**What this task involves**.
Exact copies of all the lines below are wanted, without a single picture.
- Opening Delimiter -
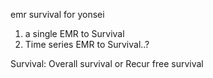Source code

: emr survival for yonsei

1. a single EMR to Survival
2. Time series EMR to Survival..?

Survival: Overall survival or Recur free survival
- Closing Delimiter -
**Completed task**.
Source code

: emr survival for yonsei

1. a single EMR to Survival
2. Time series EMR to Survival..?

Survival: Overall survival or Recur free survival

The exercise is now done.